Per Clause 5.2.2.1, proven notch toughness is never required for pipe smaller than 4", piping with wall thickness less than 6.0 mm or pipe with design operating stress less than 50 MPa. In these situations, you would use Category I pipe regardless of the design minimum temperature.

If you do not meet the conditions specified in Clause 5.2.2.1, then Clause 5.2.2.2 requires you to follow the requirements of Table 5.1. For your example, I'm going to assume LVP and that you will hydrotest. Consequently, Table 5.1 says that for all minimum design temperatures and all operating stress values you can use Category I piping.

Let's look at another example, perhaps a sweet gas production pipeline with a design minimum temperature of -30 C, with a diameter of 12" and where the pipe grade is 359. In this example, there are two possibilities (a) and (b). Let's say that in case (a) my design operating stress (based on MOP) is 275 MPa and that in case (b) my design operating stress (this time a lower MOP) is only 200 MPa.

Case (a) in this case the stress of 275 MPa exceeds the PTSV of 210 MPA (see column 2 of Table 5.2) so Table 5.1 requires me to use Category II material. In this case, if my design minimum temperature was less than -30 C then Table 5.1 would have required Category II pipe.

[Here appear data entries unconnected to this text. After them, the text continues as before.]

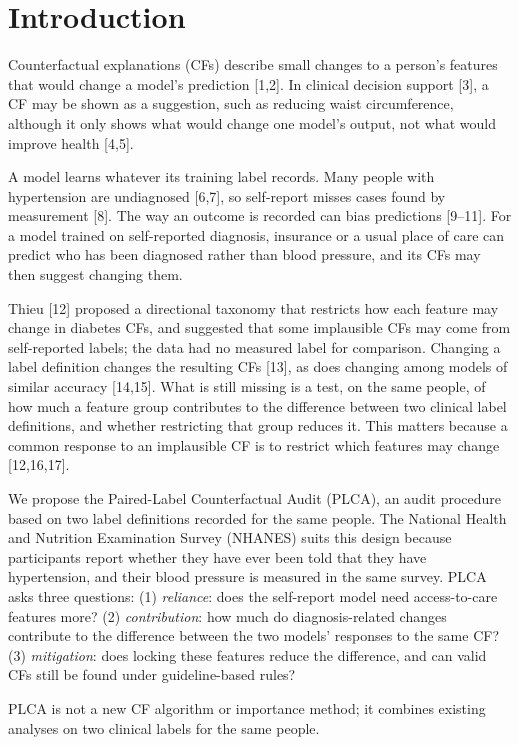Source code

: \documentclass[final,5p,times,twocolumn]{elsarticle}
\begin{document}
\section{Introduction}

Counterfactual explanations (CFs) describe small changes to a person's
features that would change a model's prediction {[}1,2{]}. In clinical
decision support {[}3{]}, a CF may be shown as a suggestion, such as
reducing waist circumference, although it only shows what would change
one model's output, not what would improve health {[}4,5{]}.

A model learns whatever its training label records. Many people with
hypertension are undiagnosed {[}6,7{]}, so self-report misses cases
found by measurement {[}8{]}. The way an outcome is recorded can bias
predictions {[}9--11{]}. For a model trained on self-reported diagnosis,
insurance or a usual place of care can predict who has been diagnosed
rather than blood pressure, and its CFs may then suggest changing them.

Thieu {[}12{]} proposed a directional taxonomy that restricts how each
feature may change in diabetes CFs, and suggested that some implausible
CFs may come from self-reported labels; the data had no measured label
for comparison. Changing a label definition changes the resulting CFs
{[}13{]}, as does changing among models of similar accuracy {[}14,15{]}.
What is still missing is a test, on the same people, of how much a
feature group contributes to the difference between two clinical label
definitions, and whether restricting that group reduces it. This matters
because a common response to an implausible CF is to restrict which
features may change {[}12,16,17{]}.

We propose the Paired-Label Counterfactual Audit (PLCA), an audit
procedure based on two label definitions recorded for the same people.
The National Health and Nutrition Examination Survey (NHANES) suits this
design because participants report whether they have ever been told that
they have hypertension, and their blood pressure is measured in the same
survey. PLCA asks three questions: (1) \emph{reliance}: does the
self-report model need access-to-care features more? (2)
\emph{contribution}: how much do diagnosis-related changes contribute to
the difference between the two models' responses to the same CF? (3)
\emph{mitigation}: does locking these features reduce the difference,
and can valid CFs still be found under guideline-based rules?

PLCA is not a new CF algorithm or importance method; it combines
existing analyses on two clinical labels for the same people.
\end{document}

Case (b) in this case, the stress of 200 MPa is less than the PTSV of 210 MPA so Table 5.1 allows me to use to use Category I pipe.

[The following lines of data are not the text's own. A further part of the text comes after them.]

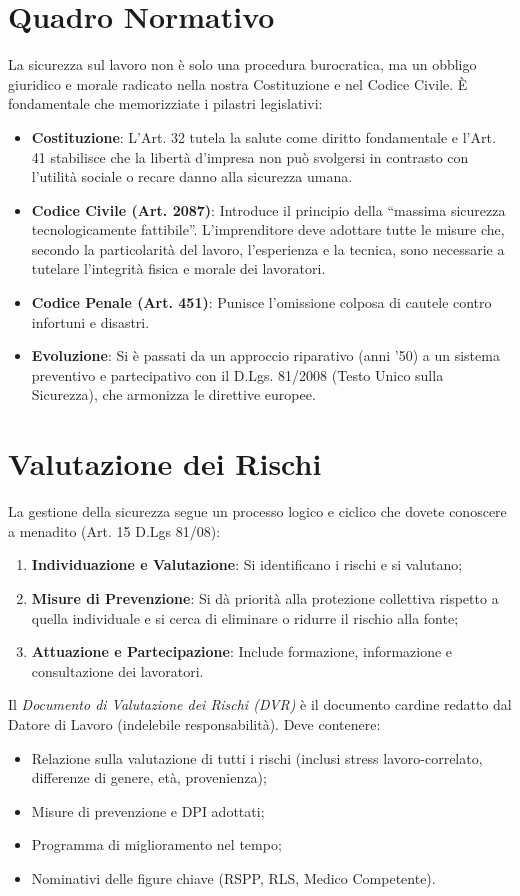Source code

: %
%
\section{Quadro Normativo}
La sicurezza sul lavoro non è solo una procedura burocratica, ma un obbligo giuridico e morale radicato nella nostra Costituzione e nel Codice Civile. È fondamentale che memorizziate i pilastri legislativi:
\begin{itemize}
    \item \textbf{Costituzione}: L'Art. 32 tutela la salute come diritto fondamentale e l'Art. 41 stabilisce che la libertà d'impresa non può svolgersi in contrasto con l'utilità sociale o recare danno alla sicurezza umana.
    \item \textbf{Codice Civile (Art. 2087)}: Introduce il principio della ``massima sicurezza tecnologicamente fattibile''. L'imprenditore deve adottare tutte le misure che, secondo la particolarità del lavoro, l'esperienza e la tecnica, sono necessarie a tutelare l'integrità fisica e morale dei lavoratori.
    \item \textbf{Codice Penale (Art. 451)}: Punisce l'omissione colposa di cautele contro infortuni e disastri.
    \item \textbf{Evoluzione}: Si è passati da un approccio riparativo (anni '50) a un sistema preventivo e partecipativo con il D.Lgs. 81/2008 (Testo Unico sulla Sicurezza), che armonizza le direttive europee.
\end{itemize}

%
\section{Valutazione dei Rischi}
La gestione della sicurezza segue un processo logico e ciclico che dovete conoscere a menadito (Art. 15 D.Lgs 81/08):
\begin{enumerate}
    \item \textbf{Individuazione e Valutazione}: Si identificano i rischi e si valutano;
    \item \textbf{Misure di Prevenzione}: Si dà priorità alla protezione collettiva rispetto a quella individuale e si cerca di eliminare o ridurre il rischio alla fonte;
    \item \textbf{Attuazione e Partecipazione}: Include formazione, informazione e consultazione dei lavoratori.
\end{enumerate}

Il \emph{Documento di Valutazione dei Rischi (DVR)} è il documento cardine redatto dal Datore di Lavoro (indelebile responsabilità). Deve contenere:
\begin{itemize}
    \item Relazione sulla valutazione di tutti i rischi (inclusi stress lavoro-correlato, differenze di genere, età, provenienza);
    \item Misure di prevenzione e DPI adottati;
    \item Programma di miglioramento nel tempo;
    \item Nominativi delle figure chiave (RSPP, RLS, Medico Competente).
\end{itemize}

Once you determine the Category of pipe specified in Table 5.1 then there are two possible further exceptions as described in the notes to Table 5.1. For Category II pipe where the design operating stress is less than the PTSV, you are permitted to substitute Category I pipe for pipe runs shorter than 50 m. For other than CO2 pipelines, you can substitute Category III pipe for Category II pipe in runs less than 100 m.

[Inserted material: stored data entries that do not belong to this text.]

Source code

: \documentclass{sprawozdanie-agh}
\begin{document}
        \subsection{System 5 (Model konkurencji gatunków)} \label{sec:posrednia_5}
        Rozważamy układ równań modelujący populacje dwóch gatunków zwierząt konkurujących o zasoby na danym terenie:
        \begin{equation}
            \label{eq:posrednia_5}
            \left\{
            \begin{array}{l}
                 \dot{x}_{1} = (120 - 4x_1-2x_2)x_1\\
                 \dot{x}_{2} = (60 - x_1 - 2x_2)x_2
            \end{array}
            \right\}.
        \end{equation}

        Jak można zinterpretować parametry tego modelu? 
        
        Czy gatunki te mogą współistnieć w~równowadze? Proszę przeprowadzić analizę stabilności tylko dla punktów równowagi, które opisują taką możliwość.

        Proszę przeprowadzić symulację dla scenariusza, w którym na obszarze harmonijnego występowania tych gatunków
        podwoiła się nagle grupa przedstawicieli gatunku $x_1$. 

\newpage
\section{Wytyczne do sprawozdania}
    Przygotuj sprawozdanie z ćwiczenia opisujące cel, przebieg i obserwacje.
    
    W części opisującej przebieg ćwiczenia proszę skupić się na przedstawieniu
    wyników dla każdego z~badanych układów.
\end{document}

Note: Category III pipe would usually be where you were using low temperature ASTM materials in place of CSA materials. Low temp CSA materials are recognized as Category II but many low temperature ASTM materials are classed as Category III.

To answer your specific question, Table 5.1 is telling you that regardless of the design minimum temperature, and regardless of the operating stress, you can use Category I pipe (pipe without proven impact toughness) for LVP pipelines so long as you complete a liquid pressure test. Recognizing that Codes are not design handbooks, and that reasonable engineering judgement must always be applied, I'm not sure that most designers would accept Category I pipe for temperatures down to -200 C (and this probably was not intended by the Code committee). The cost impact of low temperature materials is not what it was 15 or 20 years ago and I always specify low temperature (Category II or III) materials for design minimum temperatures less than -30 C, even for LVP service.
 
Thanks rneill.

I knew your answer would be better than mine, so I waited for it before posting. I was not disappointed.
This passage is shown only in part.